- AVAILABLE DATA -

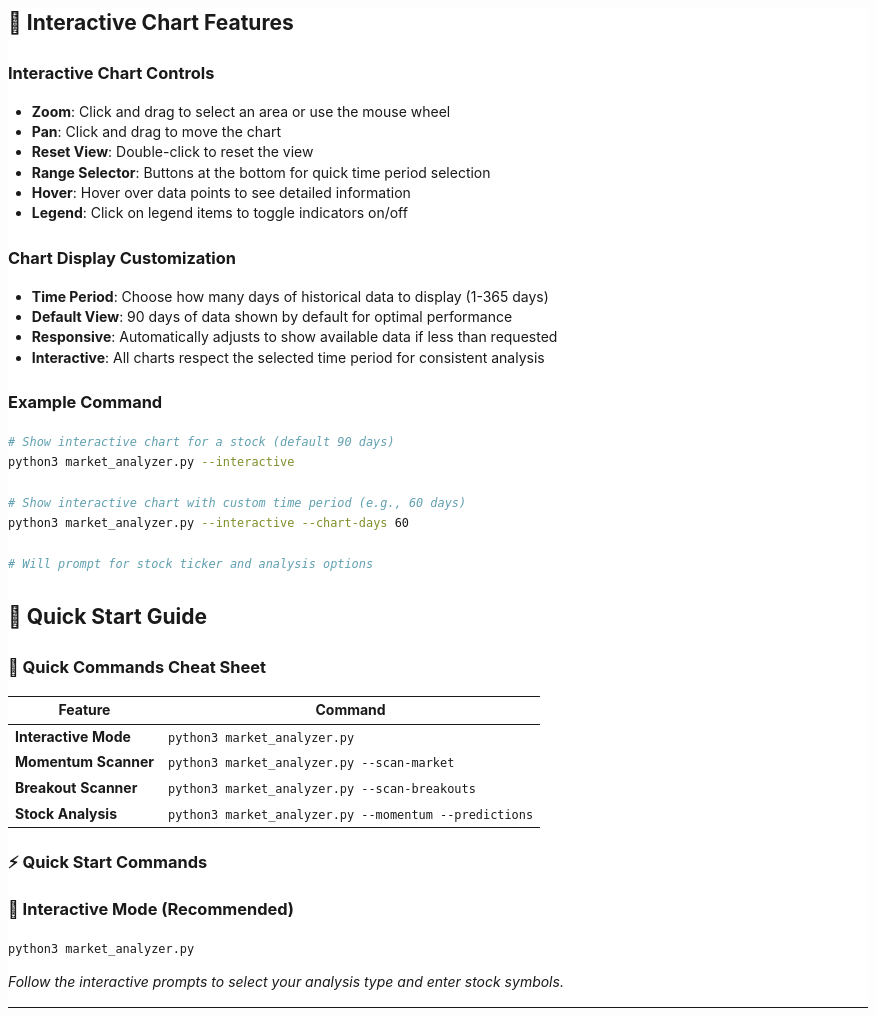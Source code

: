 
## 🎯 Interactive Chart Features

### Interactive Chart Controls
- **Zoom**: Click and drag to select an area or use the mouse wheel
- **Pan**: Click and drag to move the chart
- **Reset View**: Double-click to reset the view
- **Range Selector**: Buttons at the bottom for quick time period selection
- **Hover**: Hover over data points to see detailed information
- **Legend**: Click on legend items to toggle indicators on/off

### Chart Display Customization
- **Time Period**: Choose how many days of historical data to display (1-365 days)
- **Default View**: 90 days of data shown by default for optimal performance
- **Responsive**: Automatically adjusts to show available data if less than requested
- **Interactive**: All charts respect the selected time period for consistent analysis

### Example Command
```bash
# Show interactive chart for a stock (default 90 days)
python3 market_analyzer.py --interactive

# Show interactive chart with custom time period (e.g., 60 days)
python3 market_analyzer.py --interactive --chart-days 60

# Will prompt for stock ticker and analysis options
```

## 🚀 Quick Start Guide

### 🎯 Quick Commands Cheat Sheet

| Feature | Command |
|---------|---------|
| **Interactive Mode** | `python3 market_analyzer.py` |
| **Momentum Scanner** | `python3 market_analyzer.py --scan-market` |
| **Breakout Scanner** | `python3 market_analyzer.py --scan-breakouts` |
| **Stock Analysis** | `python3 market_analyzer.py --momentum --predictions` |

### ⚡ Quick Start Commands

### 🔄 Interactive Mode (Recommended)
```bash
python3 market_analyzer.py
```
*Follow the interactive prompts to select your analysis type and enter stock symbols.*

---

- REQUIRED ACTION -
Retype exactly, and only, the lines that run from the one with "## 🚀 Quick Start Guide" through the final line of the entries.

- REPLY TO THE TASK -
## 🚀 Quick Start Guide

### 🎯 Quick Commands Cheat Sheet

| Feature | Command |
|---------|---------|
| **Interactive Mode** | `python3 market_analyzer.py` |
| **Momentum Scanner** | `python3 market_analyzer.py --scan-market` |
| **Breakout Scanner** | `python3 market_analyzer.py --scan-breakouts` |
| **Stock Analysis** | `python3 market_analyzer.py --momentum --predictions` |

### ⚡ Quick Start Commands

### 🔄 Interactive Mode (Recommended)
```bash
python3 market_analyzer.py
```
*Follow the interactive prompts to select your analysis type and enter stock symbols.*

---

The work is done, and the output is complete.